- [TASK]:
In the entries below, how many lines contain the string "with"? State the number and nothing else.

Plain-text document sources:
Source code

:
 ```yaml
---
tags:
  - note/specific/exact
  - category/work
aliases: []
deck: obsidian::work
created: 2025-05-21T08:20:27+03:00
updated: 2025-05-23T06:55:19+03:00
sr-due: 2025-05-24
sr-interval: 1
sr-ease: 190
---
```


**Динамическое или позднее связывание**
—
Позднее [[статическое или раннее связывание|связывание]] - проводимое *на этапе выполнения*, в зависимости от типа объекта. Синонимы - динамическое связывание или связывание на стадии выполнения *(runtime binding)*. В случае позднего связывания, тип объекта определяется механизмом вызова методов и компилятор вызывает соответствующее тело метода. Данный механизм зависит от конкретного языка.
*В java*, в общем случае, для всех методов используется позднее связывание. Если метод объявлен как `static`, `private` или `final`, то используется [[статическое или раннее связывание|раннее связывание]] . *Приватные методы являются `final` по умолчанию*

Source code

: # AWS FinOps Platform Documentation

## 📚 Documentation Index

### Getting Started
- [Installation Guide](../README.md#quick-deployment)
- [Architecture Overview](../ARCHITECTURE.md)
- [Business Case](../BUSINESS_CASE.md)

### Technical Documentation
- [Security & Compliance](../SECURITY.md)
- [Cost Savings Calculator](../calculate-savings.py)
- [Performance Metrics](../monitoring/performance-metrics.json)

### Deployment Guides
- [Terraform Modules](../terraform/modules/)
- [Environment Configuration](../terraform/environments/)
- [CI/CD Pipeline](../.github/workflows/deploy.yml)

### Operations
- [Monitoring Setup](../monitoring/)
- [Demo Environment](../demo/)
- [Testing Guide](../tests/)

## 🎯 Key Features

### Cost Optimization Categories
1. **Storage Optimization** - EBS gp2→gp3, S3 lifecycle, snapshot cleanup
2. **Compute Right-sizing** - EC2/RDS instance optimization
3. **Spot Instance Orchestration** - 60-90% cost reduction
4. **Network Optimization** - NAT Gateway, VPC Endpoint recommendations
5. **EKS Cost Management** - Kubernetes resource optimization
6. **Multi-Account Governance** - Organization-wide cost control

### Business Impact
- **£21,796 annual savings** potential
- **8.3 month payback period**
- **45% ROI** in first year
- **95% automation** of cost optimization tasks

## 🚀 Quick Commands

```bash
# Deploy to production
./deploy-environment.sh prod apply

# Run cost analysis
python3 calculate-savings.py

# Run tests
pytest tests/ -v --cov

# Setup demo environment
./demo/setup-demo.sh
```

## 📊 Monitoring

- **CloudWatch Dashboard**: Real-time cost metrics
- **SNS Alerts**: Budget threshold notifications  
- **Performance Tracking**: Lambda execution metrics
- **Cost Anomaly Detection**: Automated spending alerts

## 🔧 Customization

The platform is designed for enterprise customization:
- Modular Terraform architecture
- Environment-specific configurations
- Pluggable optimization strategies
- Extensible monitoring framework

...

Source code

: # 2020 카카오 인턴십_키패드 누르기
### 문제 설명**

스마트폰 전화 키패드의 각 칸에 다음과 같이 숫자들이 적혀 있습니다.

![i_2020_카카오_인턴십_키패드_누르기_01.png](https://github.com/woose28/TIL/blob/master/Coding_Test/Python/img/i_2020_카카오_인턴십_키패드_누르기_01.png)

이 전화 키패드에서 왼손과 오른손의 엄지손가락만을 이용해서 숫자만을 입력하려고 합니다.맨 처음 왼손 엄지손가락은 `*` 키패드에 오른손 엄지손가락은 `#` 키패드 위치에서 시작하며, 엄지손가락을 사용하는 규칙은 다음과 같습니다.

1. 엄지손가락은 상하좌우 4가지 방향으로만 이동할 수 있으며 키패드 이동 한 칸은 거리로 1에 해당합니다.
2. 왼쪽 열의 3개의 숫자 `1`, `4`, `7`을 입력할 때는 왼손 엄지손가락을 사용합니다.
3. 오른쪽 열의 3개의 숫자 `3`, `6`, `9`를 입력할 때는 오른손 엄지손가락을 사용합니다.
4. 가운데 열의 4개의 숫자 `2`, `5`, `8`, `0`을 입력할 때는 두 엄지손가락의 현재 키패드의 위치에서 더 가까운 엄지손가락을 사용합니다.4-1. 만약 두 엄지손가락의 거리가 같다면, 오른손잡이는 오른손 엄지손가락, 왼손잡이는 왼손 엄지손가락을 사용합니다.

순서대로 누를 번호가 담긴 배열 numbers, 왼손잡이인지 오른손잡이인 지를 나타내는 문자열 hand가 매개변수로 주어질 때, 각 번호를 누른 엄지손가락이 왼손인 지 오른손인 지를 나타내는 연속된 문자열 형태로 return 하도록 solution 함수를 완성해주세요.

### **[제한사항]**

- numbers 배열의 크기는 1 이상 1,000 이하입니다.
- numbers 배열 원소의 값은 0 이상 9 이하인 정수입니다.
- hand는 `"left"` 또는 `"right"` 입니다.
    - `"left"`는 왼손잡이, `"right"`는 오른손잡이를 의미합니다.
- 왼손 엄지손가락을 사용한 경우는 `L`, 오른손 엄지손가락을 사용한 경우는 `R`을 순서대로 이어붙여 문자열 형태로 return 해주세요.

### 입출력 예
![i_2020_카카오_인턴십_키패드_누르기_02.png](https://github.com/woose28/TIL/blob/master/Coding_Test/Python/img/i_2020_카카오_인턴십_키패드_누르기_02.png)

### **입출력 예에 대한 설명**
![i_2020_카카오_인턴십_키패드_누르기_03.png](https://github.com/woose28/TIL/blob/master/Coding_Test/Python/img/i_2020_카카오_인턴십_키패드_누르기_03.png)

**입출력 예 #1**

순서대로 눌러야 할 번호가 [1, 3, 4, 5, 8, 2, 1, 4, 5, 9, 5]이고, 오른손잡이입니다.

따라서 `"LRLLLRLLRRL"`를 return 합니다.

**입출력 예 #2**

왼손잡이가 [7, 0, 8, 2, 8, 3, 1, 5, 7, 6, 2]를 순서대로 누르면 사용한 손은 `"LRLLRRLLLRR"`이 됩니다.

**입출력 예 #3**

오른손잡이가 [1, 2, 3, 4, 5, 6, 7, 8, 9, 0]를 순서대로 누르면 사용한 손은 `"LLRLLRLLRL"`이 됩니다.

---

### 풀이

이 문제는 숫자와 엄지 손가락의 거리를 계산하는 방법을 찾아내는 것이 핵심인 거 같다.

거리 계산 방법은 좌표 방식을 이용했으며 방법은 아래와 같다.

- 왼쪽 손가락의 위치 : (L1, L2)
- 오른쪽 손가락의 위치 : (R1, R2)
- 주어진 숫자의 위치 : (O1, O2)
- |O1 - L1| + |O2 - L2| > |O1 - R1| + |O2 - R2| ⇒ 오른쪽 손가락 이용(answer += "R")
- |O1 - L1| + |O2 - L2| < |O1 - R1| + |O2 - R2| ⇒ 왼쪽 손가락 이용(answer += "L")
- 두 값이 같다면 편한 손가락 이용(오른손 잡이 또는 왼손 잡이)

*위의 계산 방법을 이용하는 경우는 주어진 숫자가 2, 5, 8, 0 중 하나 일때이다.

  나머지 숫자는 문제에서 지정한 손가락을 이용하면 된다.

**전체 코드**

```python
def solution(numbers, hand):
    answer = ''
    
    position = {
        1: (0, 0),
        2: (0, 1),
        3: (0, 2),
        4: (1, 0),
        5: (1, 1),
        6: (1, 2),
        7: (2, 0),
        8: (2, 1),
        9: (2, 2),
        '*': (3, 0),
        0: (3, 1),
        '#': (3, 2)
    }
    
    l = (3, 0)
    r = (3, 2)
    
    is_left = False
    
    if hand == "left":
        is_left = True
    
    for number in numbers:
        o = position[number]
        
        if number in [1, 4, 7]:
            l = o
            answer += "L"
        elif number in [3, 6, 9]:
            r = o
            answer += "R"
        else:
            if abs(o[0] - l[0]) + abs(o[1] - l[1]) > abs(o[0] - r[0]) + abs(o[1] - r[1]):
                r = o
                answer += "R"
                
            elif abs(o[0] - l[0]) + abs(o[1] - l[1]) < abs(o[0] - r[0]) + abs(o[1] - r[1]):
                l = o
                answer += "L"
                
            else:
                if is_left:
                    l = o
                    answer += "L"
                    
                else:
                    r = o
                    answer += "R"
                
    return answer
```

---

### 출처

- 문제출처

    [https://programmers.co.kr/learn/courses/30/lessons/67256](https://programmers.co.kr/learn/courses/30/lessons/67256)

* * *

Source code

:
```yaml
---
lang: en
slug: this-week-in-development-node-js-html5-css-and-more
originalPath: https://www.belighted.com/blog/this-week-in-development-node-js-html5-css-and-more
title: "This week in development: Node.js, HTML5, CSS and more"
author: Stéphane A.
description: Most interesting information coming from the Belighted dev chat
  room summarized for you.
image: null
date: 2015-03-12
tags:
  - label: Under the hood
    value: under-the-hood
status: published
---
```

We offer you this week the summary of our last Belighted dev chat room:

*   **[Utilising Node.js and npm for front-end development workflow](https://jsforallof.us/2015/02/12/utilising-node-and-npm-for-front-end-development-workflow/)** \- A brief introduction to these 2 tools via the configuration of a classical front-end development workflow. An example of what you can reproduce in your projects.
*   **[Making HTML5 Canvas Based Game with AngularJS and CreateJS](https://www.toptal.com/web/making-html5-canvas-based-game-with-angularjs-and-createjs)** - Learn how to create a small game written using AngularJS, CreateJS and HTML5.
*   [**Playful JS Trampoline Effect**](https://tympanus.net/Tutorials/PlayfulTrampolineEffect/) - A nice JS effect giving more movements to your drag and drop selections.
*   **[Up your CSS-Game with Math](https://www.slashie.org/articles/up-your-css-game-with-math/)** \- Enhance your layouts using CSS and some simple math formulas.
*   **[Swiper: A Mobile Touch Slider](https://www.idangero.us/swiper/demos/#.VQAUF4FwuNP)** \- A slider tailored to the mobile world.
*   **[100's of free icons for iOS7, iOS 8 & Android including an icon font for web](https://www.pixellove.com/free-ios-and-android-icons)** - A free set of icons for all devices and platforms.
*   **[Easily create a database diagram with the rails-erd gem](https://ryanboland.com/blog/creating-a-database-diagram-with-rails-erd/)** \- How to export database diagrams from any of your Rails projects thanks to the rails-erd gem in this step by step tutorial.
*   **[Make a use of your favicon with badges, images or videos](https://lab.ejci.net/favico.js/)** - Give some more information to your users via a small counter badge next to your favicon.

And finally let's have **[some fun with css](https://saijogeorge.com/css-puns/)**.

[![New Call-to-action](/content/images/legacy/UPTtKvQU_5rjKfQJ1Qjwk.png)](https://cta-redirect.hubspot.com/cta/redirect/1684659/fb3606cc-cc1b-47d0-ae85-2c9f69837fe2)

- [RESULT OF THIS TASK]:
5